Segment Open

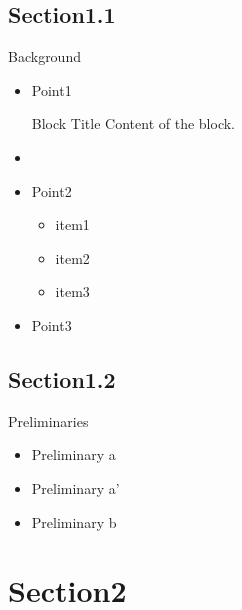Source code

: \documentclass[compress]{beamer}
\begin{document}
\subsection{Section1.1}
\begin{frame}{Background} 
    \begin{itemize} %
        \item Point1
            \begin{center}
                \begin{minipage}{10.3cm}
                \begin{block}{Block Title}
                    Content of the block.
                \end{block}
                \end{minipage}
            \end{center}
        \item[] %
        \item Point2
            \begin{itemize}
                \item item1
                \item item2
                \item item3
            \end{itemize}
        \item Point3
    \end{itemize}
\end{frame}

\subsection{Section1.2}
\begin{frame}{Preliminaries}
    \begin{itemize}
        \item<1-> Preliminary a
        \item<1-> Preliminary a'
        \item<2-> Preliminary b
    \end{itemize}
\end{frame}

\section{Section2}
\end{document}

Segment Closed

Above are the records; copy them exactly without the pictures.

Source code

: \documentclass[compress]{beamer}
\begin{document}
\subsection{Section1.1}
\begin{frame}{Background} 
    \begin{itemize} %
        \item Point1
            \begin{center}
                \begin{minipage}{10.3cm}
                \begin{block}{Block Title}
                    Content of the block.
                \end{block}
                \end{minipage}
            \end{center}
        \item[] %
        \item Point2
            \begin{itemize}
                \item item1
                \item item2
                \item item3
            \end{itemize}
        \item Point3
    \end{itemize}
\end{frame}

\subsection{Section1.2}
\begin{frame}{Preliminaries}
    \begin{itemize}
        \item<1-> Preliminary a
        \item<1-> Preliminary a'
        \item<2-> Preliminary b
    \end{itemize}
\end{frame}

\section{Section2}
\end{document}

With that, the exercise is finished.